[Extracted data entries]
┌────────
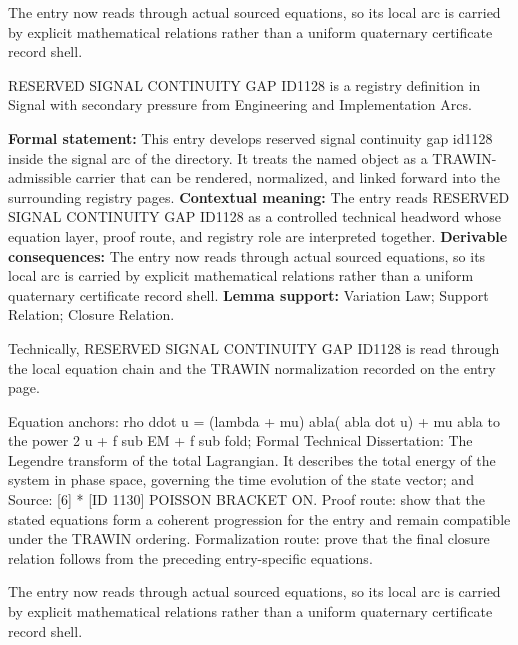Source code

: The entry now reads through actual sourced equations, so its local arc is carried by explicit mathematical relations rather than a uniform quaternary certificate record shell.
\clearpage


\begingroup\small
{}
RESERVED SIGNAL CONTINUITY GAP ID1128 is a registry definition in Signal with secondary pressure from Engineering and Implementation Arcs.

\begingroup\footnotesize\setlength{\emergencystretch}{3em}\sloppy
\textbf{Formal statement:} This entry develops reserved signal continuity gap id1128 inside the signal arc of the directory. It treats the named object as a TRAWIN-admissible carrier that can be rendered, normalized, and linked forward into the surrounding registry pages. \textbf{Contextual meaning:} The entry reads RESERVED SIGNAL CONTINUITY GAP ID1128 as a controlled technical headword whose equation layer, proof route, and registry role are interpreted together. \textbf{Derivable consequences:} The entry now reads through actual sourced equations, so its local arc is carried by explicit mathematical relations rather than a uniform quaternary certificate record shell. \textbf{Lemma support:} Variation Law; Support Relation; Closure Relation.\par
\endgroup

Technically, RESERVED SIGNAL CONTINUITY GAP ID1128 is read through the local equation chain and the TRAWIN normalization recorded on the entry page.

Equation anchors: rho ddot u = (lambda + mu) abla( abla dot u) + mu abla to the power 2 u + f sub EM + f sub fold; Formal Technical Dissertation: The Legendre transform of the total Lagrangian. It describes the total energy of the system in phase space, governing the time evolution of the state vector; and Source: [6] * [ID 1130] POISSON BRACKET ON. Proof route: show that the stated equations form a coherent progression for the entry and remain compatible under the TRAWIN ordering. Formalization route: prove that the final closure relation follows from the preceding entry-specific equations.

The entry now reads through actual sourced equations, so its local arc is carried by explicit mathematical relations rather than a uniform quaternary certificate record shell.
\endgroup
└────────
• [REQUIRED ACTION]
State how many lines in the entries hold "uniform". Nothing should come before or after the number.

• [WRITTEN REPLY]
3